(Document images with source code)
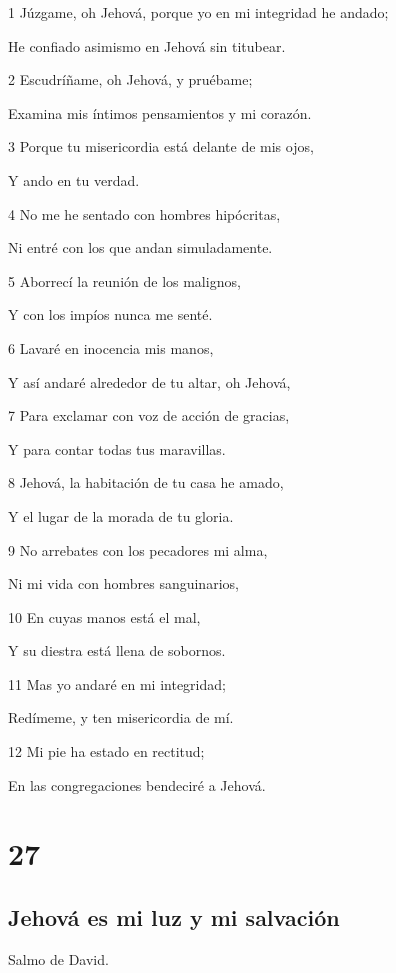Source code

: \par 1 Júzgame, oh Jehová, porque yo en mi integridad he andado;
\par He confiado asimismo en Jehová sin titubear.
\par 2 Escudríñame, oh Jehová, y pruébame;
\par Examina mis íntimos pensamientos y mi corazón.
\par 3 Porque tu misericordia está delante de mis ojos,
\par Y ando en tu verdad.
\par 4 No me he sentado con hombres hipócritas,
\par Ni entré con los que andan simuladamente.
\par 5 Aborrecí la reunión de los malignos,
\par Y con los impíos nunca me senté.
\par 6 Lavaré en inocencia mis manos,
\par Y así andaré alrededor de tu altar, oh Jehová,
\par 7 Para exclamar con voz de acción de gracias,
\par Y para contar todas tus maravillas.
\par 8 Jehová, la habitación de tu casa he amado,
\par Y el lugar de la morada de tu gloria.
\par 9 No arrebates con los pecadores mi alma,
\par Ni mi vida con hombres sanguinarios,
\par 10 En cuyas manos está el mal,
\par Y su diestra está llena de sobornos.
\par 11 Mas yo andaré en mi integridad;
\par Redímeme, y ten misericordia de mí.
\par 12 Mi pie ha estado en rectitud;
\par En las congregaciones bendeciré a Jehová.

\chapter{27}

\section*{Jehová es mi luz y mi salvación}

\par Salmo de David.

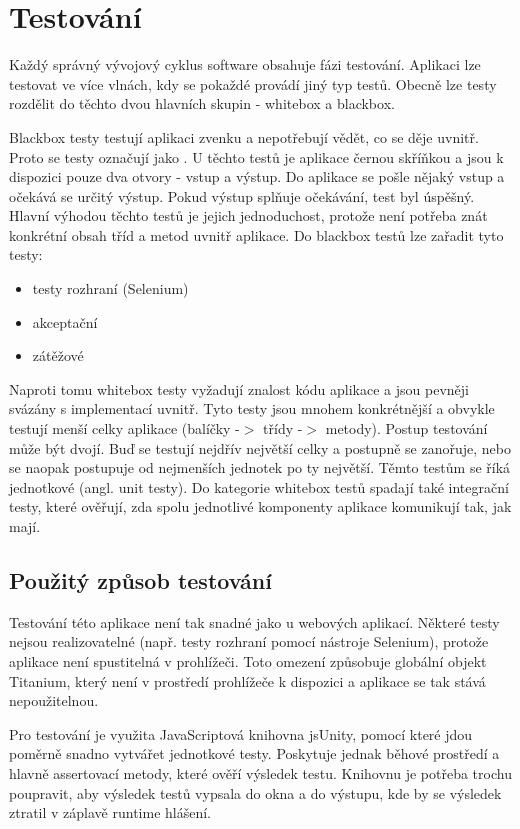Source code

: \chapter{Testování}

Každý správný vývojový cyklus software obsahuje fázi testování\cite{zivotnicyklus}. Aplikaci lze testovat ve více vlnách, kdy se pokaždé provádí jiný typ testů. Obecně lze testy rozdělit do těchto dvou hlavních skupin - whitebox a blackbox.

Blackbox testy testují aplikaci zvenku a nepotřebují vědět, co se děje uvnitř. Proto se testy označují jako . U těchto testů je aplikace černou skříňkou a jsou k dispozici pouze dva otvory - vstup a výstup. Do aplikace se pošle nějaký vstup a očekává se určitý výstup. Pokud výstup splňuje očekávání, test byl úspěšný. Hlavní výhodou těchto testů je jejich jednoduchost, protože není potřeba znát konkrétní obsah tříd a metod uvnitř aplikace. Do blackbox testů lze zařadit tyto testy:

\begin{itemize}
\item testy rozhraní (Selenium)
\item akceptační
\item zátěžové
\end{itemize}

Naproti tomu whitebox testy vyžadují znalost kódu aplikace a jsou pevněji svázány s implementací uvnitř. Tyto testy jsou mnohem konkrétnější a obvykle testují menší celky aplikace (balíčky -$>$ třídy -$>$ metody). Postup testování může být dvojí. Buď se testují nejdřív největší celky a postupně se zanořuje, nebo se naopak postupuje od nejmenších jednotek po ty největší. Těmto testům se říká jednotkové (angl. unit testy). Do kategorie whitebox testů spadají také integrační testy, které ověřují, zda spolu jednotlivé komponenty aplikace komunikují tak, jak mají.

\section{Použitý způsob testování}

Testování této aplikace není tak snadné jako u webových aplikací. Některé testy nejsou realizovatelné (např. testy rozhraní pomocí nástroje Selenium), protože aplikace není spustitelná v prohlížeči. Toto omezení způsobuje globální objekt Titanium, který není v prostředí prohlížeče k dispozici a aplikace se tak stává nepoužitelnou.

Pro testování je využita JavaScriptová knihovna jsUnity\cite{jsunity}, pomocí které jdou poměrně snadno vytvářet jednotkové testy. Poskytuje jednak běhové prostředí a hlavně assertovací metody, které ověří výsledek testu. Knihovnu je potřeba trochu poupravit, aby výsledek testů vypsala do okna a do výstupu, kde by se výsledek ztratil v záplavě runtime hlášení.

## ABOUT THIS TASK
Exactly as written, return each line above and leave the pictures behind.

## RESULT
Source code

: \par 1 Júzgame, oh Jehová, porque yo en mi integridad he andado;
\par He confiado asimismo en Jehová sin titubear.
\par 2 Escudríñame, oh Jehová, y pruébame;
\par Examina mis íntimos pensamientos y mi corazón.
\par 3 Porque tu misericordia está delante de mis ojos,
\par Y ando en tu verdad.
\par 4 No me he sentado con hombres hipócritas,
\par Ni entré con los que andan simuladamente.
\par 5 Aborrecí la reunión de los malignos,
\par Y con los impíos nunca me senté.
\par 6 Lavaré en inocencia mis manos,
\par Y así andaré alrededor de tu altar, oh Jehová,
\par 7 Para exclamar con voz de acción de gracias,
\par Y para contar todas tus maravillas.
\par 8 Jehová, la habitación de tu casa he amado,
\par Y el lugar de la morada de tu gloria.
\par 9 No arrebates con los pecadores mi alma,
\par Ni mi vida con hombres sanguinarios,
\par 10 En cuyas manos está el mal,
\par Y su diestra está llena de sobornos.
\par 11 Mas yo andaré en mi integridad;
\par Redímeme, y ten misericordia de mí.
\par 12 Mi pie ha estado en rectitud;
\par En las congregaciones bendeciré a Jehová.

\chapter{27}

\section*{Jehová es mi luz y mi salvación}

\par Salmo de David.

Source code

: \chapter{Testování}

Každý správný vývojový cyklus software obsahuje fázi testování\cite{zivotnicyklus}. Aplikaci lze testovat ve více vlnách, kdy se pokaždé provádí jiný typ testů. Obecně lze testy rozdělit do těchto dvou hlavních skupin - whitebox a blackbox.

Blackbox testy testují aplikaci zvenku a nepotřebují vědět, co se děje uvnitř. Proto se testy označují jako . U těchto testů je aplikace černou skříňkou a jsou k dispozici pouze dva otvory - vstup a výstup. Do aplikace se pošle nějaký vstup a očekává se určitý výstup. Pokud výstup splňuje očekávání, test byl úspěšný. Hlavní výhodou těchto testů je jejich jednoduchost, protože není potřeba znát konkrétní obsah tříd a metod uvnitř aplikace. Do blackbox testů lze zařadit tyto testy:

\begin{itemize}
\item testy rozhraní (Selenium)
\item akceptační
\item zátěžové
\end{itemize}

Naproti tomu whitebox testy vyžadují znalost kódu aplikace a jsou pevněji svázány s implementací uvnitř. Tyto testy jsou mnohem konkrétnější a obvykle testují menší celky aplikace (balíčky -$>$ třídy -$>$ metody). Postup testování může být dvojí. Buď se testují nejdřív největší celky a postupně se zanořuje, nebo se naopak postupuje od nejmenších jednotek po ty největší. Těmto testům se říká jednotkové (angl. unit testy). Do kategorie whitebox testů spadají také integrační testy, které ověřují, zda spolu jednotlivé komponenty aplikace komunikují tak, jak mají.

\section{Použitý způsob testování}

Testování této aplikace není tak snadné jako u webových aplikací. Některé testy nejsou realizovatelné (např. testy rozhraní pomocí nástroje Selenium), protože aplikace není spustitelná v prohlížeči. Toto omezení způsobuje globální objekt Titanium, který není v prostředí prohlížeče k dispozici a aplikace se tak stává nepoužitelnou.

Pro testování je využita JavaScriptová knihovna jsUnity\cite{jsunity}, pomocí které jdou poměrně snadno vytvářet jednotkové testy. Poskytuje jednak běhové prostředí a hlavně assertovací metody, které ověří výsledek testu. Knihovnu je potřeba trochu poupravit, aby výsledek testů vypsala do okna a do výstupu, kde by se výsledek ztratil v záplavě runtime hlášení.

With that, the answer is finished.